:: Exercise ::
Each record below must be returned exactly as shown.

- Opening Delimiter -

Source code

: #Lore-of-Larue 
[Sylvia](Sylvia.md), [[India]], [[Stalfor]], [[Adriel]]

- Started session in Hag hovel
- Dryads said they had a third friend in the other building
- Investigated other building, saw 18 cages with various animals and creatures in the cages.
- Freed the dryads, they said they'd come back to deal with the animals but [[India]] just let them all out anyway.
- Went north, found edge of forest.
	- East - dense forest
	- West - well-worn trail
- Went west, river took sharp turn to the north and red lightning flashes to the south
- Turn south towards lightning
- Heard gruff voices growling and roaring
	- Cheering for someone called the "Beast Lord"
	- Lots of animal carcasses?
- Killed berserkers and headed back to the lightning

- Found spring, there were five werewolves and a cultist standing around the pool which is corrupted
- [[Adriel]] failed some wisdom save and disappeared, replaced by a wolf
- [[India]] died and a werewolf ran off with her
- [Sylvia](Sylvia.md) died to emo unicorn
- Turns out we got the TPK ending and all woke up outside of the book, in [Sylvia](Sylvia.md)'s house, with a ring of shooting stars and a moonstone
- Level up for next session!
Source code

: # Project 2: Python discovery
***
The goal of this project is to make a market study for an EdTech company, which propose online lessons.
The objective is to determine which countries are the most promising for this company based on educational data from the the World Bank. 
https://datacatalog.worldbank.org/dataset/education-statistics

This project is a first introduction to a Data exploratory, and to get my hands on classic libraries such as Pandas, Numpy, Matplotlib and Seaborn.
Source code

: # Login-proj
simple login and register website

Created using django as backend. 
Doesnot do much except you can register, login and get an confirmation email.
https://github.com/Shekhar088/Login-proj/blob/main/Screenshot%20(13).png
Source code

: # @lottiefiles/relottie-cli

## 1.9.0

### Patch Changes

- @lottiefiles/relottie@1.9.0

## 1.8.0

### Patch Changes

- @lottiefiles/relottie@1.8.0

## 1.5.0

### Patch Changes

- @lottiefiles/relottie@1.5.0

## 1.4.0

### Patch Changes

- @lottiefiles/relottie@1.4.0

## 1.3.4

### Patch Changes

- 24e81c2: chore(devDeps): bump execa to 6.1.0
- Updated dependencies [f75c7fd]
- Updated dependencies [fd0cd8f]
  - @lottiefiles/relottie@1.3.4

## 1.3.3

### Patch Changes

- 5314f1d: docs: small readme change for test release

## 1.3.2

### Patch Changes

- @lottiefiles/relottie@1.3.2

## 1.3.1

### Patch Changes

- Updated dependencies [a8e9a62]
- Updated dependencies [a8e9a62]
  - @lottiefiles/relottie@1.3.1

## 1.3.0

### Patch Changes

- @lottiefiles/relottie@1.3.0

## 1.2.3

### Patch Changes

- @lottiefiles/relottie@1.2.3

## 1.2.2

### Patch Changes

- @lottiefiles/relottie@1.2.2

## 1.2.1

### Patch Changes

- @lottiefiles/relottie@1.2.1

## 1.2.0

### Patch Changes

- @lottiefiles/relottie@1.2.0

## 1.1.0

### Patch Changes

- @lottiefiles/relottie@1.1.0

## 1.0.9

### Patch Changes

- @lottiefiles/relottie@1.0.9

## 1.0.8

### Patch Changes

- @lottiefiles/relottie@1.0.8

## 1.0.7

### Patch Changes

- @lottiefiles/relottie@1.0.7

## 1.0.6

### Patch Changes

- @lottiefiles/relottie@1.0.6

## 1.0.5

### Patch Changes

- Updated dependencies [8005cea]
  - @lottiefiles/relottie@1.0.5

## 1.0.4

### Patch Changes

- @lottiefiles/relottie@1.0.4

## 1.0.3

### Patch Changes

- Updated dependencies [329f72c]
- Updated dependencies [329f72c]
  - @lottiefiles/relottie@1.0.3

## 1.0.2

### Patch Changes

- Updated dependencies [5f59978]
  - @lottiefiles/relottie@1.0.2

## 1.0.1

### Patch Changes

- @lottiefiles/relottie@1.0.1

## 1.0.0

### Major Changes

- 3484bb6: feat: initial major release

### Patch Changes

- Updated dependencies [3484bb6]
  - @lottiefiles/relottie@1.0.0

- Closing Delimiter -

:: Solution ::
Source code

: #Lore-of-Larue 
[Sylvia](Sylvia.md), [[India]], [[Stalfor]], [[Adriel]]

- Started session in Hag hovel
- Dryads said they had a third friend in the other building
- Investigated other building, saw 18 cages with various animals and creatures in the cages.
- Freed the dryads, they said they'd come back to deal with the animals but [[India]] just let them all out anyway.
- Went north, found edge of forest.
	- East - dense forest
	- West - well-worn trail
- Went west, river took sharp turn to the north and red lightning flashes to the south
- Turn south towards lightning
- Heard gruff voices growling and roaring
	- Cheering for someone called the "Beast Lord"
	- Lots of animal carcasses?
- Killed berserkers and headed back to the lightning

- Found spring, there were five werewolves and a cultist standing around the pool which is corrupted
- [[Adriel]] failed some wisdom save and disappeared, replaced by a wolf
- [[India]] died and a werewolf ran off with her
- [Sylvia](Sylvia.md) died to emo unicorn
- Turns out we got the TPK ending and all woke up outside of the book, in [Sylvia](Sylvia.md)'s house, with a ring of shooting stars and a moonstone
- Level up for next session!
Source code

: # Project 2: Python discovery
***
The goal of this project is to make a market study for an EdTech company, which propose online lessons.
The objective is to determine which countries are the most promising for this company based on educational data from the the World Bank. 
https://datacatalog.worldbank.org/dataset/education-statistics

This project is a first introduction to a Data exploratory, and to get my hands on classic libraries such as Pandas, Numpy, Matplotlib and Seaborn.
Source code

: # Login-proj
simple login and register website

Created using django as backend. 
Doesnot do much except you can register, login and get an confirmation email.
https://github.com/Shekhar088/Login-proj/blob/main/Screenshot%20(13).png
Source code

: # @lottiefiles/relottie-cli

## 1.9.0

### Patch Changes

- @lottiefiles/relottie@1.9.0

## 1.8.0

### Patch Changes

- @lottiefiles/relottie@1.8.0

## 1.5.0

### Patch Changes

- @lottiefiles/relottie@1.5.0

## 1.4.0

### Patch Changes

- @lottiefiles/relottie@1.4.0

## 1.3.4

### Patch Changes

- 24e81c2: chore(devDeps): bump execa to 6.1.0
- Updated dependencies [f75c7fd]
- Updated dependencies [fd0cd8f]
  - @lottiefiles/relottie@1.3.4

## 1.3.3

### Patch Changes

- 5314f1d: docs: small readme change for test release

## 1.3.2

### Patch Changes

- @lottiefiles/relottie@1.3.2

## 1.3.1

### Patch Changes

- Updated dependencies [a8e9a62]
- Updated dependencies [a8e9a62]
  - @lottiefiles/relottie@1.3.1

## 1.3.0

### Patch Changes

- @lottiefiles/relottie@1.3.0

## 1.2.3

### Patch Changes

- @lottiefiles/relottie@1.2.3

## 1.2.2

### Patch Changes

- @lottiefiles/relottie@1.2.2

## 1.2.1

### Patch Changes

- @lottiefiles/relottie@1.2.1

## 1.2.0

### Patch Changes

- @lottiefiles/relottie@1.2.0

## 1.1.0

### Patch Changes

- @lottiefiles/relottie@1.1.0

## 1.0.9

### Patch Changes

- @lottiefiles/relottie@1.0.9

## 1.0.8

### Patch Changes

- @lottiefiles/relottie@1.0.8

## 1.0.7

### Patch Changes

- @lottiefiles/relottie@1.0.7

## 1.0.6

### Patch Changes

- @lottiefiles/relottie@1.0.6

## 1.0.5

### Patch Changes

- Updated dependencies [8005cea]
  - @lottiefiles/relottie@1.0.5

## 1.0.4

### Patch Changes

- @lottiefiles/relottie@1.0.4

## 1.0.3

### Patch Changes

- Updated dependencies [329f72c]
- Updated dependencies [329f72c]
  - @lottiefiles/relottie@1.0.3

## 1.0.2

### Patch Changes

- Updated dependencies [5f59978]
  - @lottiefiles/relottie@1.0.2

## 1.0.1

### Patch Changes

- @lottiefiles/relottie@1.0.1

## 1.0.0

### Major Changes

- 3484bb6: feat: initial major release

### Patch Changes

- Updated dependencies [3484bb6]
  - @lottiefiles/relottie@1.0.0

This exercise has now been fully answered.